Search the entries below for the word "framework", then copy each line in which it is found.

(Saved data entries)
-*-

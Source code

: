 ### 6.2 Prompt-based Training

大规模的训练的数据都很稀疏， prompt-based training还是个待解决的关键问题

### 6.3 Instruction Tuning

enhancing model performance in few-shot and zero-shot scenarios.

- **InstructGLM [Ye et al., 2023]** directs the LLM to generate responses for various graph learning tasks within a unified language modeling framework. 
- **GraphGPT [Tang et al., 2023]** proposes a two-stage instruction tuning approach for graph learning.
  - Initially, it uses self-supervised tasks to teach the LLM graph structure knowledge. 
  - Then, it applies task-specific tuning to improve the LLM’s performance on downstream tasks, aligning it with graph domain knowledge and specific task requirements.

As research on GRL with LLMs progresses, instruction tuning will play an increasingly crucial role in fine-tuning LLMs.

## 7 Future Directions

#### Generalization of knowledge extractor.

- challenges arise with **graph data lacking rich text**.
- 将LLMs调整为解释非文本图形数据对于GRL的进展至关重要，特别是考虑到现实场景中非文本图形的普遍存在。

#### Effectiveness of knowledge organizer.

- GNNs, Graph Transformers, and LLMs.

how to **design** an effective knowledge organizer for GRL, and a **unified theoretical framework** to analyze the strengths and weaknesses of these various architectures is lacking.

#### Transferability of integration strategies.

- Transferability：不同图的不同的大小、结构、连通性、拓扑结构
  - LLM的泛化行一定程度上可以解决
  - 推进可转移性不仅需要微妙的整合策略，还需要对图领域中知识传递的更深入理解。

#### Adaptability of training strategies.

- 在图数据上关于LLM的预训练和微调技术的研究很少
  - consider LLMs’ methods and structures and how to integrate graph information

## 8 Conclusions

-*-

**Reply**
- **InstructGLM [Ye et al., 2023]** directs the LLM to generate responses for various graph learning tasks within a unified language modeling framework. 
how to **design** an effective knowledge organizer for GRL, and a **unified theoretical framework** to analyze the strengths and weaknesses of these various architectures is lacking.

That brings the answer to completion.